Au moment où nous parlons, un Français sur six n'arrive pas à se nourrir correctement. Nous sommes la septième puissance économique mondiale et la première puissance agricole de l'Union européenne, mais 10 millions de Français n'arrivent pas ou peinent à faire trois repas par jour. Qui sont-ils ? Vous les connaissez comme moi : des retraités avec de petites pensions, des mamans ou des papas seuls avec leurs enfants, des jeunes, des étudiants, qui sont parfois juste au-dessus du niveau requis pour toucher les bourses. Plus alarmant encore, ce sont les travailleurs pauvres, même en CDI, dont les banques alimentaires nous disent qu'ils représentent 10 % de leurs bénéficiaires. Telle est la réalité de la précarité alimentaire, qui n'a cessé de croître ces dernières années, dans un contexte marqué par une forte inflation sur les produits alimentaires, de base en particulier.

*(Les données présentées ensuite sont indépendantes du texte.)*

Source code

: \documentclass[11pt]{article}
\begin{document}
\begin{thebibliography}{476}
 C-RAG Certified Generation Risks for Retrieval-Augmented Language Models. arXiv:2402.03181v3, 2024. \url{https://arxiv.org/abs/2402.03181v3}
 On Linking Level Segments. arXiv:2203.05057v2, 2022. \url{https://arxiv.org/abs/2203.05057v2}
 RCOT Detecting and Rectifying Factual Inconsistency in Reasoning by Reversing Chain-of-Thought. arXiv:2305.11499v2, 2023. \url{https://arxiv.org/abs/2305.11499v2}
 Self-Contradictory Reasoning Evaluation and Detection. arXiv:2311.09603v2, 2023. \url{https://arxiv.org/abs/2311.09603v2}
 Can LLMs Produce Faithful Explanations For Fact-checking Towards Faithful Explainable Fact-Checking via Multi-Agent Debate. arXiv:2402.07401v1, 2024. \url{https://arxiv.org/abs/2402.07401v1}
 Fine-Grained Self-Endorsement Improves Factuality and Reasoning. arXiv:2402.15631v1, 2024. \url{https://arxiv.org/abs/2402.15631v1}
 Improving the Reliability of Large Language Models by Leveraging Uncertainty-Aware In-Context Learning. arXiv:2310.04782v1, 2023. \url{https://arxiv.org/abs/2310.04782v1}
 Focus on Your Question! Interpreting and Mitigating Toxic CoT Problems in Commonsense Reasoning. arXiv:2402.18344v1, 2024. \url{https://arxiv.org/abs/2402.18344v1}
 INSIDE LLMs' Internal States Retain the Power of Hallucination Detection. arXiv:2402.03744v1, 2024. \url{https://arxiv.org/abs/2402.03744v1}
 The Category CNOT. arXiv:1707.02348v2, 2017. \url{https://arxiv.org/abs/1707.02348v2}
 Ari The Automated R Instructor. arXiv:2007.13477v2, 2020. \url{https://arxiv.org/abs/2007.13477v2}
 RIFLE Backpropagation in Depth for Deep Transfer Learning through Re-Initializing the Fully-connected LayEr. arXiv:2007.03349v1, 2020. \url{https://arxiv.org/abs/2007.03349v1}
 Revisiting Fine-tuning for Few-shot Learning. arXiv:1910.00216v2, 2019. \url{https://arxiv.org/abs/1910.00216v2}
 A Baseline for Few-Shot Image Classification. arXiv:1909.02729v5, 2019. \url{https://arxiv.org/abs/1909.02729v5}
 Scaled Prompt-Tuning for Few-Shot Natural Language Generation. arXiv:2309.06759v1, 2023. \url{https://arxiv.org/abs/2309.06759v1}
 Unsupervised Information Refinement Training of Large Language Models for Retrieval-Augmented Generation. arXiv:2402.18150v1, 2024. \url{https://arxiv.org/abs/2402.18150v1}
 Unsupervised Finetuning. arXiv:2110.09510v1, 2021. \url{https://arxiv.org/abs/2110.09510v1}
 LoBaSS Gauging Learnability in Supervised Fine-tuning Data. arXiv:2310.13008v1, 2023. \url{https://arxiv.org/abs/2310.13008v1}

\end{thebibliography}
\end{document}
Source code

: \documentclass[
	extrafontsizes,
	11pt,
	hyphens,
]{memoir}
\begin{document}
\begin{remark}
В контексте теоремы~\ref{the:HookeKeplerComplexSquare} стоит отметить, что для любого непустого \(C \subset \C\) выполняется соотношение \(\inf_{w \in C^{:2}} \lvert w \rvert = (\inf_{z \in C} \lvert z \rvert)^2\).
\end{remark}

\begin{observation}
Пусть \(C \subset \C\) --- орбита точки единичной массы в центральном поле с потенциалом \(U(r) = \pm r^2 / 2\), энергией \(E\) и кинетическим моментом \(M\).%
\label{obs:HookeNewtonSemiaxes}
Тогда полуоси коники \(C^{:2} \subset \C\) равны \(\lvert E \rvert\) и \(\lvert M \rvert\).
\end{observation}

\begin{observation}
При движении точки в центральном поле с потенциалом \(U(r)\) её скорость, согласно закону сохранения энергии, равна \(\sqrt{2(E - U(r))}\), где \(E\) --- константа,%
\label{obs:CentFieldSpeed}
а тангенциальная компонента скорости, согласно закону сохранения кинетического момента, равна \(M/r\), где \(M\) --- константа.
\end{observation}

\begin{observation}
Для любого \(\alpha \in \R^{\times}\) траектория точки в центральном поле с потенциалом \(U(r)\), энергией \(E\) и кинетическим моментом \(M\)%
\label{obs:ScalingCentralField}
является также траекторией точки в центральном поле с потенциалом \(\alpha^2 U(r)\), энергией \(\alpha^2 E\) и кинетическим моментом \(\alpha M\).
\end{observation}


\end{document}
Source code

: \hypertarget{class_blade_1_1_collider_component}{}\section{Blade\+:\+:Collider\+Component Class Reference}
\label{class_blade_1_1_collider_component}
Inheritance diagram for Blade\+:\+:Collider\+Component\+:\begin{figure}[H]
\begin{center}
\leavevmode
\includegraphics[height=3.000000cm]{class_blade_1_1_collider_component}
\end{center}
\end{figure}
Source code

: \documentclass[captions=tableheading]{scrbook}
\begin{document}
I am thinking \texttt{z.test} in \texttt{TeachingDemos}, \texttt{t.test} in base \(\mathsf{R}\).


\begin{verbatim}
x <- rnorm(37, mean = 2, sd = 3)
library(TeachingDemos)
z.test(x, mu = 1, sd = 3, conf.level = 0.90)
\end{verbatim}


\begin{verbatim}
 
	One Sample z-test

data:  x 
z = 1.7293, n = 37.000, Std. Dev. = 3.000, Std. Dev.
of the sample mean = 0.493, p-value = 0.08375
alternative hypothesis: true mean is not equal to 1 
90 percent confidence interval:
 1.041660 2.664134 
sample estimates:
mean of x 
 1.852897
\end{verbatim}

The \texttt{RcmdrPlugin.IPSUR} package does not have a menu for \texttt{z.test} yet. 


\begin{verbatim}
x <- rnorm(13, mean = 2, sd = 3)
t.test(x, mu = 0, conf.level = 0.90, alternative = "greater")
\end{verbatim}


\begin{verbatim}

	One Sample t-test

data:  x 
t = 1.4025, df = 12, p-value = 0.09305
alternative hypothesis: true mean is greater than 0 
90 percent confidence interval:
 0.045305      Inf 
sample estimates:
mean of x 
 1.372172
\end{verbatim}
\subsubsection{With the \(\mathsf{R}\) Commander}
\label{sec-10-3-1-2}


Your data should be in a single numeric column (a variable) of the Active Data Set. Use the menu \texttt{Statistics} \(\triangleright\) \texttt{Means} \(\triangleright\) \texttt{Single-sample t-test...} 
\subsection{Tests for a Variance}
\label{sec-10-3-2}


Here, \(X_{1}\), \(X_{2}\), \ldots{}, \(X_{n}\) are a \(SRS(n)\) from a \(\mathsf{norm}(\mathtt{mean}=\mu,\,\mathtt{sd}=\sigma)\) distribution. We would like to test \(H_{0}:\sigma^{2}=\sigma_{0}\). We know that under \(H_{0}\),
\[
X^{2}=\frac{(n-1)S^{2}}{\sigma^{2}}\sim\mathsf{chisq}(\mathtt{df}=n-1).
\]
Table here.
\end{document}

Comment agir ? Il faudrait tout d'abord une politique des salaires à l'échelle de notre pays, afin de mieux rémunérer le travail. Au-delà, il nous faut aussi mener une action volontariste ciblée contre la précarité alimentaire. Nous vous proposons ce matin de faire le choix de mesures simples, concrètes et applicables immédiatement, avec un objectif simple à énoncer mais très ambitieux : éradiquer la précarité alimentaire dans ce que nous appelons les « territoires zéro faim ». Je veux dire d'emblée que cette mesure a été adoptée en commission des finances, au mois de novembre dernier, mais n'a pas été retenue dans le cadre du 49.3.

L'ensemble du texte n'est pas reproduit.